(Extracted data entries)
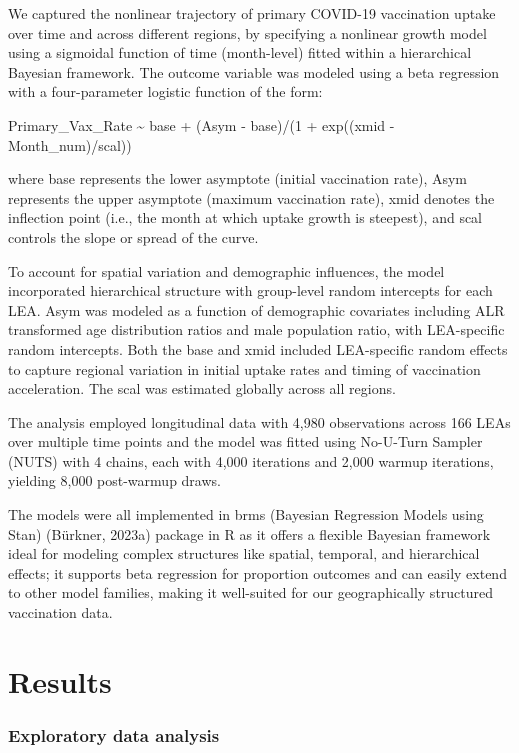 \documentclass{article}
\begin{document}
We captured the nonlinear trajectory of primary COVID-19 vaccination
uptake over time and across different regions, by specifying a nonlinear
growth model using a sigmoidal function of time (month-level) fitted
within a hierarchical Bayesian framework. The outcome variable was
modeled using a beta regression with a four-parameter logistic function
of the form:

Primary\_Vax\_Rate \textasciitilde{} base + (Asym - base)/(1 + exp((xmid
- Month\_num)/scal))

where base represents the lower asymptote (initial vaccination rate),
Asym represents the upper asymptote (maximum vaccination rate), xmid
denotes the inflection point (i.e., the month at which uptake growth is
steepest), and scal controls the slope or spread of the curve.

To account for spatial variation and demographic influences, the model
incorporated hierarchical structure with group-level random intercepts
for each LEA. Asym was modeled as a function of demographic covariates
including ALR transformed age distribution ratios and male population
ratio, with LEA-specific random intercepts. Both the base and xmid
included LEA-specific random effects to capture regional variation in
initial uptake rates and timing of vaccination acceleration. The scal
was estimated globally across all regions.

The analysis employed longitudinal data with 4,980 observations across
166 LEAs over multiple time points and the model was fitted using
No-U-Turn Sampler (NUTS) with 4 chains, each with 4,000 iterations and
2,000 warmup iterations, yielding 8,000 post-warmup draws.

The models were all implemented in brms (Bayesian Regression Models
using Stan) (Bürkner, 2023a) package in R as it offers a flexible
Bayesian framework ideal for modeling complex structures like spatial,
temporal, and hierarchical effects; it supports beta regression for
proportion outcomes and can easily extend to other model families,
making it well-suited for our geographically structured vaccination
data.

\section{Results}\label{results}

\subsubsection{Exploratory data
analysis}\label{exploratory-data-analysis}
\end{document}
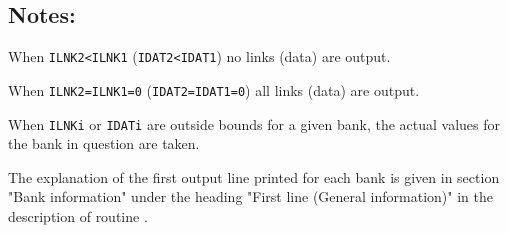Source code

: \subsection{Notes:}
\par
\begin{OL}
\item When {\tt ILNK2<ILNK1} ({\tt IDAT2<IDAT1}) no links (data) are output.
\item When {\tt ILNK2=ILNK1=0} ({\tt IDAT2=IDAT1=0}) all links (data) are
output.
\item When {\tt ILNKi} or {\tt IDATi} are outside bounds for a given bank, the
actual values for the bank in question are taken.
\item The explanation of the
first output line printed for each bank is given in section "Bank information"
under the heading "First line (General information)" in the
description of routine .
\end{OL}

▶ YOUR ASSIGNMENT
Set down the entries above again exactly, minus any image.

▶ RESULT FOR THIS EXERCISE
 \documentclass{article}
\begin{document}
We captured the nonlinear trajectory of primary COVID-19 vaccination
uptake over time and across different regions, by specifying a nonlinear
growth model using a sigmoidal function of time (month-level) fitted
within a hierarchical Bayesian framework. The outcome variable was
modeled using a beta regression with a four-parameter logistic function
of the form:

Primary\_Vax\_Rate \textasciitilde{} base + (Asym - base)/(1 + exp((xmid
- Month\_num)/scal))

where base represents the lower asymptote (initial vaccination rate),
Asym represents the upper asymptote (maximum vaccination rate), xmid
denotes the inflection point (i.e., the month at which uptake growth is
steepest), and scal controls the slope or spread of the curve.

To account for spatial variation and demographic influences, the model
incorporated hierarchical structure with group-level random intercepts
for each LEA. Asym was modeled as a function of demographic covariates
including ALR transformed age distribution ratios and male population
ratio, with LEA-specific random intercepts. Both the base and xmid
included LEA-specific random effects to capture regional variation in
initial uptake rates and timing of vaccination acceleration. The scal
was estimated globally across all regions.

The analysis employed longitudinal data with 4,980 observations across
166 LEAs over multiple time points and the model was fitted using
No-U-Turn Sampler (NUTS) with 4 chains, each with 4,000 iterations and
2,000 warmup iterations, yielding 8,000 post-warmup draws.

The models were all implemented in brms (Bayesian Regression Models
using Stan) (Bürkner, 2023a) package in R as it offers a flexible
Bayesian framework ideal for modeling complex structures like spatial,
temporal, and hierarchical effects; it supports beta regression for
proportion outcomes and can easily extend to other model families,
making it well-suited for our geographically structured vaccination
data.

\section{Results}\label{results}

\subsubsection{Exploratory data
analysis}\label{exploratory-data-analysis}
\end{document}
Source code

: \subsection{Notes:}
\par
\begin{OL}
\item When {\tt ILNK2<ILNK1} ({\tt IDAT2<IDAT1}) no links (data) are output.
\item When {\tt ILNK2=ILNK1=0} ({\tt IDAT2=IDAT1=0}) all links (data) are
output.
\item When {\tt ILNKi} or {\tt IDATi} are outside bounds for a given bank, the
actual values for the bank in question are taken.
\item The explanation of the
first output line printed for each bank is given in section "Bank information"
under the heading "First line (General information)" in the
description of routine .
\end{OL}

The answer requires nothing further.